--- What needs to be done ---
Treat the line containing "by this Stage." as the first line and the final line of the material below as the last; reproduce that range exactly.

Start of Data

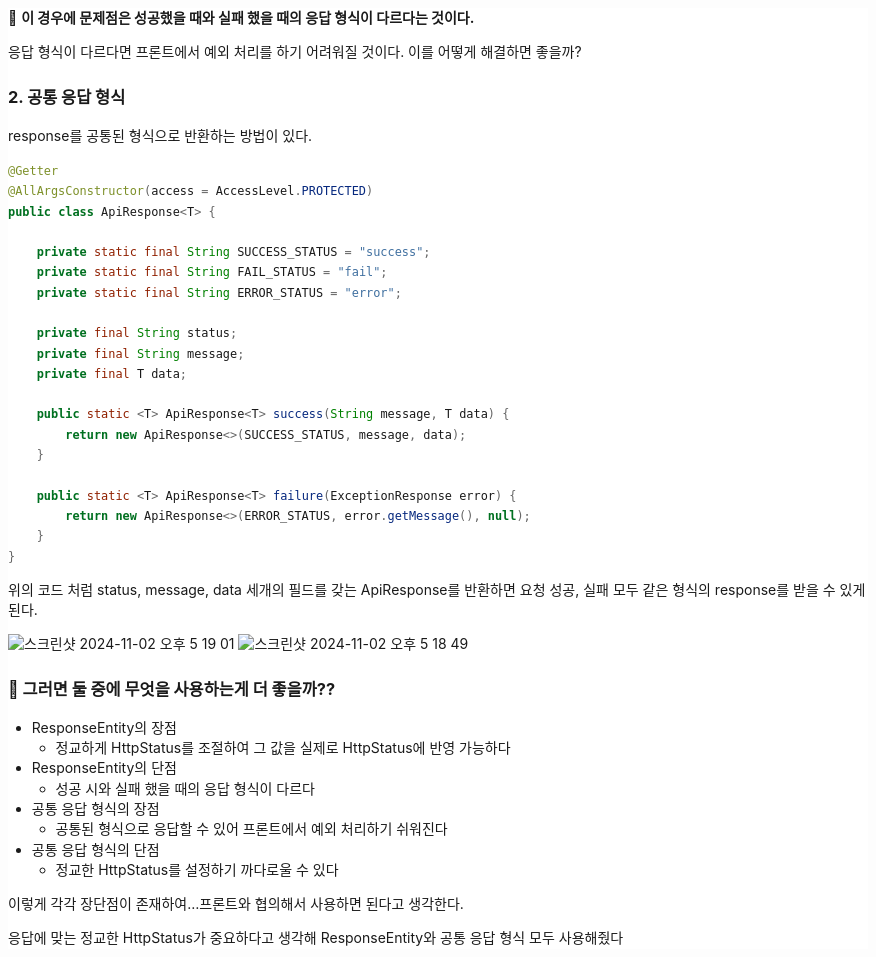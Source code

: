 🚨 **이 경우에 문제점은 성공했을 때와 실패 했을 때의 응답 형식이 다르다는 것이다.**

응답 형식이 다르다면 프론트에서 예외 처리를 하기 어려워질 것이다. 이를 어떻게 해결하면 좋을까?

### 2. 공통 응답 형식

response를 공통된 형식으로 반환하는 방법이 있다.

```java
@Getter
@AllArgsConstructor(access = AccessLevel.PROTECTED)
public class ApiResponse<T> {

    private static final String SUCCESS_STATUS = "success";
    private static final String FAIL_STATUS = "fail";
    private static final String ERROR_STATUS = "error";

    private final String status;
    private final String message;
    private final T data;

    public static <T> ApiResponse<T> success(String message, T data) {
        return new ApiResponse<>(SUCCESS_STATUS, message, data);
    }

    public static <T> ApiResponse<T> failure(ExceptionResponse error) {
        return new ApiResponse<>(ERROR_STATUS, error.getMessage(), null);
    }
}
```

위의 코드 처럼 status, message, data 세개의 필드를 갖는 ApiResponse를 반환하면 요청 성공, 실패 모두 같은 형식의 response를 받을 수 있게 된다.

<img width="448" alt="스크린샷 2024-11-02 오후 5 19 01" src="https://github.com/user-attachments/assets/39eb7d7a-cac6-4f66-80b3-6f07ac04371b">

<img width="486" alt="스크린샷 2024-11-02 오후 5 18 49" src="https://github.com/user-attachments/assets/58c3106a-7f7b-46d2-a480-eddf560a98a8">

<br/>

### 🧐 그러면 둘 중에 무엇을 사용하는게 더 좋을까??

- ResponseEntity의 장점
    - 정교하게 HttpStatus를 조절하여 그 값을 실제로 HttpStatus에 반영 가능하다
- ResponseEntity의 단점
    - 성공 시와 실패 했을 때의 응답 형식이 다르다
- 공통 응답 형식의 장점
    - 공통된 형식으로 응답할 수 있어 프론트에서 예외 처리하기 쉬워진다
- 공통 응답 형식의 단점
    - 정교한 HttpStatus를 설정하기 까다로울 수 있다

이렇게 각각 장단점이 존재하여…프론트와 협의해서 사용하면 된다고 생각한다. 

응답에 맞는 정교한 HttpStatus가 중요하다고 생각해 ResponseEntity와 공통 응답 형식 모두 사용해줬다 
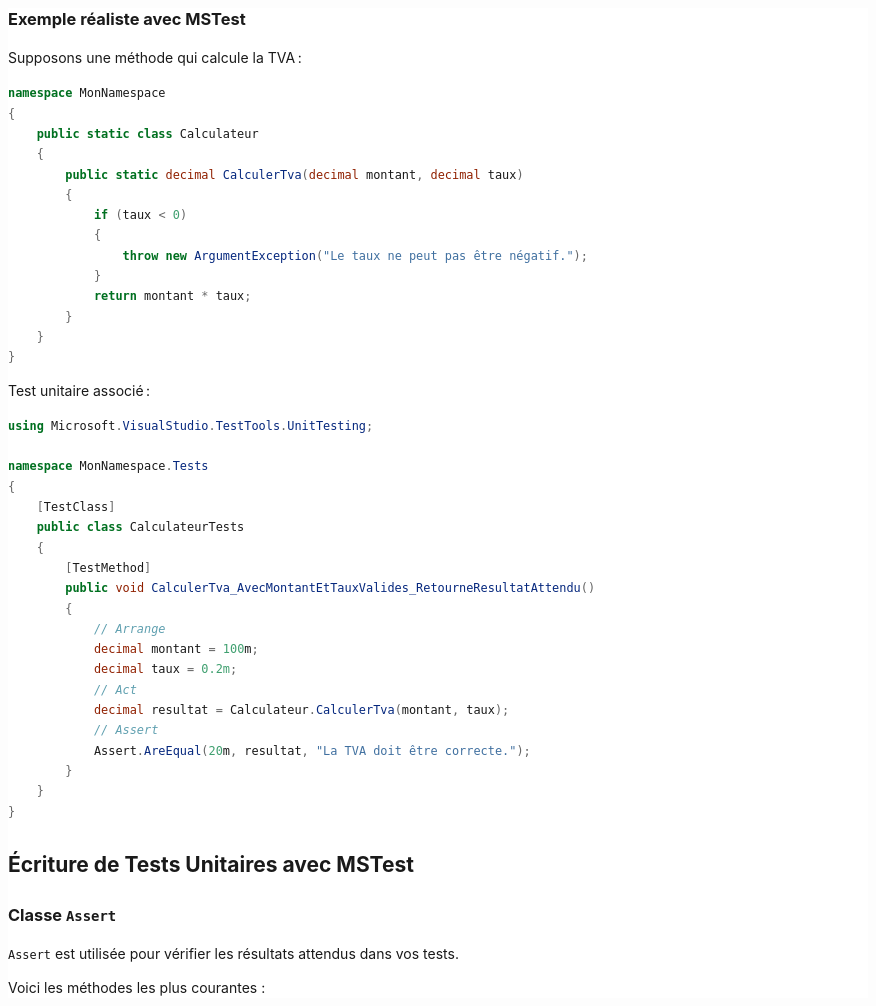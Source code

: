 ### Exemple réaliste avec MSTest

Supposons une méthode qui calcule la TVA :

```csharp
namespace MonNamespace
{
    public static class Calculateur
    {
        public static decimal CalculerTva(decimal montant, decimal taux)
        {
            if (taux < 0)
            {
                throw new ArgumentException("Le taux ne peut pas être négatif.");
            }
            return montant * taux;
        }
    }
}
```

Test unitaire associé :

```csharp
using Microsoft.VisualStudio.TestTools.UnitTesting;

namespace MonNamespace.Tests
{
    [TestClass]
    public class CalculateurTests
    {
        [TestMethod]
        public void CalculerTva_AvecMontantEtTauxValides_RetourneResultatAttendu()
        {
            // Arrange
            decimal montant = 100m;
            decimal taux = 0.2m;
            // Act
            decimal resultat = Calculateur.CalculerTva(montant, taux);
            // Assert
            Assert.AreEqual(20m, resultat, "La TVA doit être correcte.");
        }
    }
}
```

## Écriture de Tests Unitaires avec MSTest

### Classe `Assert`

`Assert` est utilisée pour vérifier les résultats attendus dans vos tests.

Voici les méthodes les plus courantes :
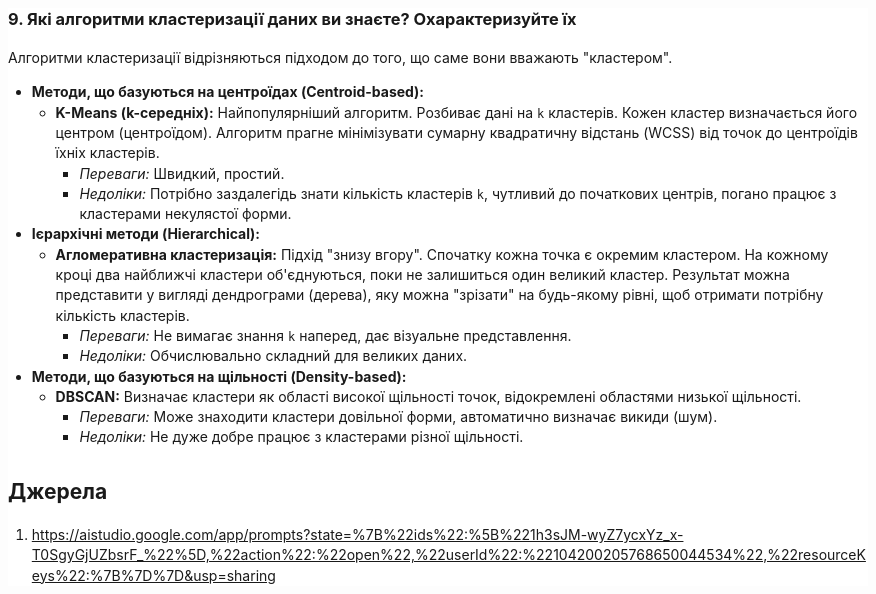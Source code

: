 ### 9. Які алгоритми кластеризації даних ви знаєте? Охарактеризуйте їх

Алгоритми кластеризації відрізняються підходом до того, що саме вони вважають "кластером".

* **Методи, що базуються на центроїдах (Centroid-based):**
  * **K-Means (k-середніх):** Найпопулярніший алгоритм. Розбиває дані на `k` кластерів. Кожен кластер визначається його центром (центроїдом). Алгоритм прагне мінімізувати сумарну квадратичну відстань (WCSS) від точок до центроїдів їхніх кластерів.
    * *Переваги:* Швидкий, простий.
    * *Недоліки:* Потрібно заздалегідь знати кількість кластерів `k`, чутливий до початкових центрів, погано працює з кластерами некулястої форми.
* **Ієрархічні методи (Hierarchical):**
  * **Агломеративна кластеризація:** Підхід "знизу вгору". Спочатку кожна точка є окремим кластером. На кожному кроці два найближчі кластери об'єднуються, поки не залишиться один великий кластер. Результат можна представити у вигляді дендрограми (дерева), яку можна "зрізати" на будь-якому рівні, щоб отримати потрібну кількість кластерів.
    * *Переваги:* Не вимагає знання `k` наперед, дає візуальне представлення.
    * *Недоліки:* Обчислювально складний для великих даних.
* **Методи, що базуються на щільності (Density-based):**
  * **DBSCAN:** Визначає кластери як області високої щільності точок, відокремлені областями низької щільності.
    * *Переваги:* Може знаходити кластери довільної форми, автоматично визначає викиди (шум).
    * *Недоліки:* Не дуже добре працює з кластерами різної щільності.

## Джерела

1. <https://aistudio.google.com/app/prompts?state=%7B%22ids%22:%5B%221h3sJM-wyZ7ycxYz_x-T0SgyGjUZbsrF_%22%5D,%22action%22:%22open%22,%22userId%22:%22104200205768650044534%22,%22resourceKeys%22:%7B%7D%7D&usp=sharing>
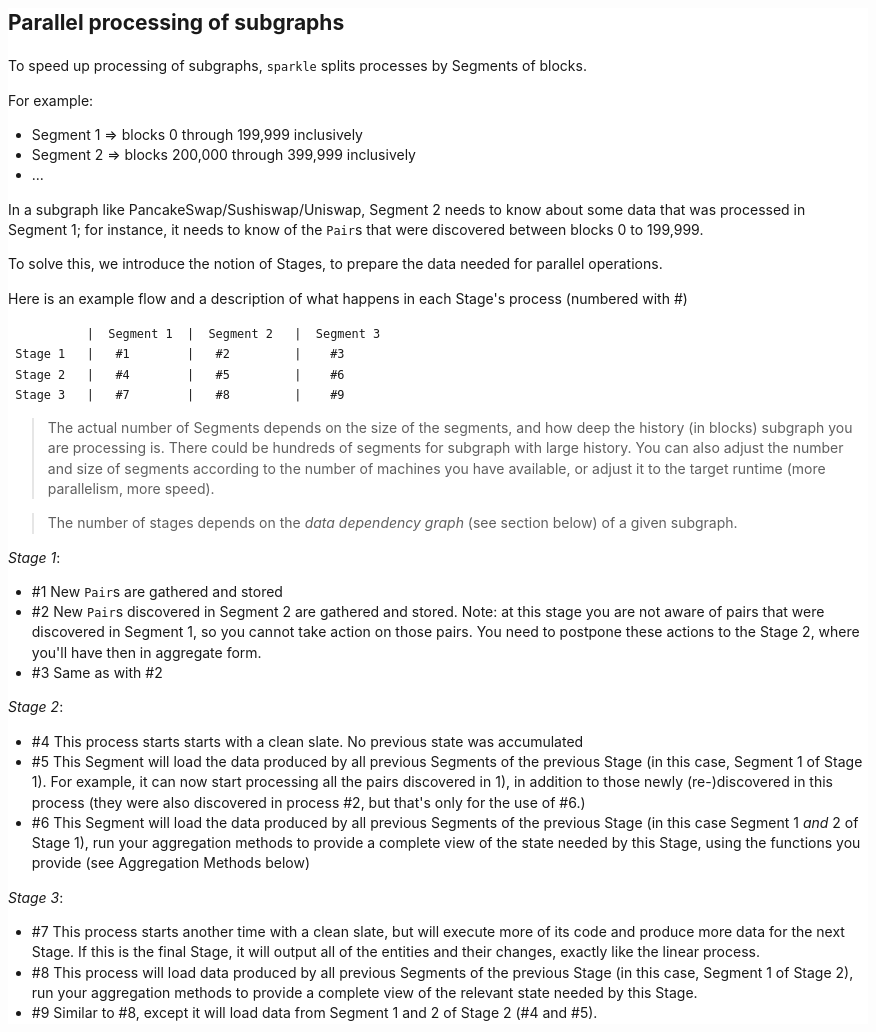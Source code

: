## Parallel processing of subgraphs

To speed up processing of subgraphs, `sparkle` splits processes by Segments of blocks.

For example:

* Segment 1 => blocks 0 through 199,999 inclusively
* Segment 2 => blocks 200,000 through 399,999 inclusively
* ...

In a subgraph like PancakeSwap/Sushiswap/Uniswap, Segment 2 needs to know about some data that was processed in Segment 1;  for instance, it needs to know of the `Pair`s that were discovered between blocks 0 to 199,999.

To solve this, we introduce the notion of Stages, to prepare the data needed for parallel operations.

Here is an example flow and a description of what happens in each Stage's process (numbered with #)

```
           |  Segment 1  |  Segment 2   |  Segment 3
 Stage 1   |   #1        |   #2         |    #3
 Stage 2   |   #4        |   #5         |    #6
 Stage 3   |   #7        |   #8         |    #9
```

> The actual number of Segments depends on the size of the segments, and how deep the history (in blocks) subgraph you are processing is. There could be hundreds of segments for subgraph with large history. You can also adjust the number and size of segments according to the number of machines you have available, or adjust it to the target runtime (more parallelism, more speed).

> The number of stages depends on the _data dependency graph_ (see section below) of a given subgraph.

*Stage 1*:

* #1 New `Pair`s are gathered and stored
* #2 New `Pair`s discovered in Segment 2 are gathered and stored. Note: at this stage you are not aware of pairs that were discovered in Segment 1, so you cannot take action on those pairs. You need to postpone these actions to the Stage 2, where you'll have then in aggregate form.
* #3 Same as with #2

*Stage 2*:

* #4 This process starts starts with a clean slate. No previous state was accumulated
* #5 This Segment will load the data produced by all previous Segments of the previous Stage (in this case, Segment 1 of Stage 1).  For example, it can now start processing all the pairs discovered in 1), in addition to those newly (re-)discovered in this process (they were also discovered in process #2, but that's only for the use of #6.)
* #6 This Segment will load the data produced by all previous Segments of the previous Stage (in this case Segment 1 *and* 2 of Stage 1), run your aggregation methods to provide a complete view of the state needed by this Stage, using the functions you provide (see Aggregation Methods below)

*Stage 3*:

* #7 This process starts another time with a clean slate, but will execute more of its code and produce more data for the next Stage. If this is the final Stage, it will output all of the entities and their changes, exactly like the linear process.
* #8 This process will load data produced by all previous Segments of the previous Stage (in this case, Segment 1 of Stage 2), run your aggregation methods to provide a complete view of the relevant state needed by this Stage.
* #9 Similar to #8, except it will load data from Segment 1 and 2 of Stage 2 (#4 and #5).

End of Data

--- Solution ---
* #8 This process will load data produced by all previous Segments of the previous Stage (in this case, Segment 1 of Stage 2), run your aggregation methods to provide a complete view of the relevant state needed by this Stage.
* #9 Similar to #8, except it will load data from Segment 1 and 2 of Stage 2 (#4 and #5).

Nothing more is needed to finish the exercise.